Scope for performance improvement of outerjoin when `on` is sorted?

In TSFrames.jl the join function looks like:

function Base.join(
    ts1::TSFrame,
    ts2::TSFrame,
    ts...;
    jointype::Symbol=:JoinAll
)
    result = joinmap[jointype](ts1.coredata, ts2.coredata, on=:Index, makeunique=true)
    for tsf in ts
        result = joinmap[jointype](result, tsf.coredata, on=:Index, makeunique=true)
    end
    return TSFrame(result)
end

In the examples below the R function performs better than TSFrames.join() by a factor of almost 6x.

> library(xts)
> library(microbenchmark)

> d1 = seq.Date(as.Date(0, origin = "0000-01-01"), by = 1, length.out = 10000000);
> d2 = seq.Date(as.Date(365*1000, origin = "0000-01-01"), by = 1, length.out = 10000000);
> ts1 = xts(1:length(d1), d1);
> ts2 = xts(1:length(d2), d2);

> microbenchmark(cbind(ts1, ts2, all = TRUE), times = 100)
 Unit: milliseconds
                         expr      min       lq     mean   median       uq
  cbind(ts1, ts2, all = TRUE) 134.7299 149.9012 166.7997 163.1097 179.3961
      max neval
  235.856   100

Julia

julia> d1 = range(Date(0), length=10_000_000, step=Day(1))
julia> d2 = range(Date(1000), length=10_000_000, step=Day(1))
julia> ts1 = TSFrame(1:length(d1), d1);
julia> ts2 = TSFrame(1:length(d2), d2);
julia> @benchmark join(ts1, ts2; jointype=:JoinAll) samples=100
BenchmarkTools.Trial: 6 samples with 1 evaluation.
 Range (min … max):  884.946 ms …   1.043 s  ┊ GC (min … max):  4.01% … 15.44%
 Time  (median):     969.911 ms              ┊ GC (median):     9.85%
 Time  (mean ± σ):   967.573 ms ± 63.127 ms  ┊ GC (mean ± σ):  10.29% ±  5.27%
   <histogram removed>
 Memory estimate: 1.31 GiB, allocs estimate: 394.
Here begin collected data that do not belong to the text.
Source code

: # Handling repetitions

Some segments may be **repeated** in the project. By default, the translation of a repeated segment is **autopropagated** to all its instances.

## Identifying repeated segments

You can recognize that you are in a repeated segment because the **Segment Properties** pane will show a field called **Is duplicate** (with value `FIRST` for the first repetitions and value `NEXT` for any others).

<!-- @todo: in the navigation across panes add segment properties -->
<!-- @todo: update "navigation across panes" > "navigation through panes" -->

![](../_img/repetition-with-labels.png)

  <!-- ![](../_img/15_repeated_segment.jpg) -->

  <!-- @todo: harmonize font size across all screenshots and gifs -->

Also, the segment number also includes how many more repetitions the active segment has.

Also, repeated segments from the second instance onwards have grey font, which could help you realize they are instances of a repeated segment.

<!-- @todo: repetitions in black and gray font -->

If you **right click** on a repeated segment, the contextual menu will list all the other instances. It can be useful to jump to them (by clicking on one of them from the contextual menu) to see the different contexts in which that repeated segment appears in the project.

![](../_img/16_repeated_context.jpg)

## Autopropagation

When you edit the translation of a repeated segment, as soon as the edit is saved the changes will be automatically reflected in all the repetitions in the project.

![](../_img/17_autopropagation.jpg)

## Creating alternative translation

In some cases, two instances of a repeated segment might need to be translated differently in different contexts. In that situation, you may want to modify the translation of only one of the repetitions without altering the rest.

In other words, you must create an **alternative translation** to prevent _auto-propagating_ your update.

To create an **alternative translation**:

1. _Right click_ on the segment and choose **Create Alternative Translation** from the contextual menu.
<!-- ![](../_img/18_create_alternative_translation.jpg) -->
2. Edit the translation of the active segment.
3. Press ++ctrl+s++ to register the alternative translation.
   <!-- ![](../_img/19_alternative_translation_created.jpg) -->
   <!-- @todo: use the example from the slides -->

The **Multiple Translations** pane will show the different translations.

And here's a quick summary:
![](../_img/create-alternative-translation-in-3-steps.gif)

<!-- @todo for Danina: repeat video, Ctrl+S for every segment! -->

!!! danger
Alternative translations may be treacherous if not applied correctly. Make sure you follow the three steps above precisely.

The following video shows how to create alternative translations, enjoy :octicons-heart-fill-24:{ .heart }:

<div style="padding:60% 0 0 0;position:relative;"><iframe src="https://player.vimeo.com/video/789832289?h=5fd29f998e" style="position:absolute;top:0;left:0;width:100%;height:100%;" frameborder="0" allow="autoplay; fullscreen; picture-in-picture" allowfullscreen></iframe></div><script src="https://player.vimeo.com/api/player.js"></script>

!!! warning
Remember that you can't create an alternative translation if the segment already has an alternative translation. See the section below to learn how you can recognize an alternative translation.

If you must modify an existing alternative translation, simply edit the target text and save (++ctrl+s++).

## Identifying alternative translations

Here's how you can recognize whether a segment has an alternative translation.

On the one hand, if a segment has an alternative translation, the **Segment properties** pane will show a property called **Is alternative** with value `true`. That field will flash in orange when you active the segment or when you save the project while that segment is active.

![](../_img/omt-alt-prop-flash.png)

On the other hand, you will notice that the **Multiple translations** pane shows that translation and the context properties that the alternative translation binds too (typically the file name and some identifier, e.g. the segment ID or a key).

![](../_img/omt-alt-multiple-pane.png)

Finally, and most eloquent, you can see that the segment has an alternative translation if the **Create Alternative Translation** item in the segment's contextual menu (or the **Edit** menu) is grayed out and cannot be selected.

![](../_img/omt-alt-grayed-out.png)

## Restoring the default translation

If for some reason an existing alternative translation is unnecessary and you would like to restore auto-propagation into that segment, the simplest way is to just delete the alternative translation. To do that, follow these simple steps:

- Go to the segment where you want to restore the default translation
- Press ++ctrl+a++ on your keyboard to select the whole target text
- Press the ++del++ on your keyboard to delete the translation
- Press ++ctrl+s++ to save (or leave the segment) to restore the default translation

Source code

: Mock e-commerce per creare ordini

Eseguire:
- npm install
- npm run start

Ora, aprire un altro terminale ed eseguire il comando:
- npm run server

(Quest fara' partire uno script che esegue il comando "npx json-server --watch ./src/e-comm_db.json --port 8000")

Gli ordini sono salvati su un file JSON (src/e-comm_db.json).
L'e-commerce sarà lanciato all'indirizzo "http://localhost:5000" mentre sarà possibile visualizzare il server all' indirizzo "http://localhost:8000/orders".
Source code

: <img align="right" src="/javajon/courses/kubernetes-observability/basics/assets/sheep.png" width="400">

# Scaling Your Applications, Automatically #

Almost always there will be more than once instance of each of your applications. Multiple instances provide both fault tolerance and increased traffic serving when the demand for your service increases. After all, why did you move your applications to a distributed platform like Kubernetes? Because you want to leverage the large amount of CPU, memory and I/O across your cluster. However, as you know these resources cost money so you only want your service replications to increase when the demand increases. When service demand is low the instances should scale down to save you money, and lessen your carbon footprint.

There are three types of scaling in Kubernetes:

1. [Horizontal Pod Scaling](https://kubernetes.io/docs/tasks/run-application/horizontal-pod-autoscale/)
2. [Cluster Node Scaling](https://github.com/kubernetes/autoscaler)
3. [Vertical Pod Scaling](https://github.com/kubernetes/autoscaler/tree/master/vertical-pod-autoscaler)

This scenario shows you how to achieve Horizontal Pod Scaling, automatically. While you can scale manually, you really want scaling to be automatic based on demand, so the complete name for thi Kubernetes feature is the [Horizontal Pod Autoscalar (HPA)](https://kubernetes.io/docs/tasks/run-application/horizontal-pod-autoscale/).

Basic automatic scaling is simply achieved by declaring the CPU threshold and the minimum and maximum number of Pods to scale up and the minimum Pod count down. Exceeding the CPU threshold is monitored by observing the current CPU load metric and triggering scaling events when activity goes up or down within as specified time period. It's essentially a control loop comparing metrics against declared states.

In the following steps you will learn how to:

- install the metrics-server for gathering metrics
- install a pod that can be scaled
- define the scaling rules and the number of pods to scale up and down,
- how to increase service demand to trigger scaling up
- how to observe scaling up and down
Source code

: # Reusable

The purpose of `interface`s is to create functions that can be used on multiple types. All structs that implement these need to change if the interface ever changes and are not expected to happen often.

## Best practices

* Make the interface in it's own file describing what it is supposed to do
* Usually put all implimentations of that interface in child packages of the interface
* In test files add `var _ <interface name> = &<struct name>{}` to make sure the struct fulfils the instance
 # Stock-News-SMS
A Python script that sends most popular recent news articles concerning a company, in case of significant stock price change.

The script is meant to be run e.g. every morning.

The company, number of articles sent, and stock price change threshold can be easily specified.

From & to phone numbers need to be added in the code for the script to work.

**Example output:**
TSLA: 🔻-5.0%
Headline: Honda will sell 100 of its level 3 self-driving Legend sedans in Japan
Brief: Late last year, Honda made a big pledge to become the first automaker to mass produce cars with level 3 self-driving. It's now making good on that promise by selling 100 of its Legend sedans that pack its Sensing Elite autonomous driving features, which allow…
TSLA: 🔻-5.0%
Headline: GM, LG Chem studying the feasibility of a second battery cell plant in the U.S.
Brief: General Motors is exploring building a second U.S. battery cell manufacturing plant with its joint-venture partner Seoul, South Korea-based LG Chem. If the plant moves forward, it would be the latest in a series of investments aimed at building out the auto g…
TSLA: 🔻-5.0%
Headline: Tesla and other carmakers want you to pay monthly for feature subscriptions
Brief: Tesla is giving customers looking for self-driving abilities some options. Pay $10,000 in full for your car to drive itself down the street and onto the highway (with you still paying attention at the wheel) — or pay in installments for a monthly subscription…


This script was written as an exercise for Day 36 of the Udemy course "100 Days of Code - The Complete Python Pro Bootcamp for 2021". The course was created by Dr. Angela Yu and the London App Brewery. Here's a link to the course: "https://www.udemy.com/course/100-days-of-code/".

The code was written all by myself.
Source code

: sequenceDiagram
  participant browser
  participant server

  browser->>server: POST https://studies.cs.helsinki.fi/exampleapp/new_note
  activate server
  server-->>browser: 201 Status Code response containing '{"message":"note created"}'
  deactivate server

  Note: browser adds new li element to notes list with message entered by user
I tried writing a simple while loop for joining two TSFrame objects but only going through that loop and doing all the if-else comparisons 10million times takes more than 2 seconds without storing the results. I was assuming the algo below is taking advantage of the fact that :Index column is already sorted so you can go through both the indexes sequentially which should save a lot of computation.

function joinnew(ts1::TSFrame, ts2::TSFrame)
    #result = Vector{Tuple{Union{Date, Missing}, Union{Date, Missing}}}()
    index1 = index(ts1)
    index2 = index(ts2)

    i = 1
    j = 1
    last1 = lastindex(index1)
    last2 = lastindex(index2)
    while (i <= last1 && j <= last2)
        if index1[i] < index2[j]
            # push!(result, (index1[i], missing))
            i += 1
        elseif index1[i] == index2[j]
            # push!(result, (index1[i], index2[j]))
            i += 1
            j += 1
        else
            # push!(result, (missing, index2[j]))
            j += 1
        end
    end
    while (i <= last1)
        # push!(result, (index1[i], missing))
        i += 1
    end
    while (j <= last2)
        # push!(result, (index2[j], missing))
        j += 1
    end
end

julia> @benchmark joinnew(ts1, ts2) samples=100
BenchmarkTools.Trial: 3 samples with 1 evaluation.
 Range (min … max):  2.113 s …   2.186 s  ┊ GC (min … max): 7.37% … 7.54%
 Time  (median):     2.163 s              ┊ GC (median):    7.62%
 Time  (mean ± σ):   2.154 s ± 37.562 ms  ┊ GC (mean ± σ):  7.79% ± 0.58%
  <histogram removed>
 Memory estimate: 1.47 GiB, allocs estimate: 98536480.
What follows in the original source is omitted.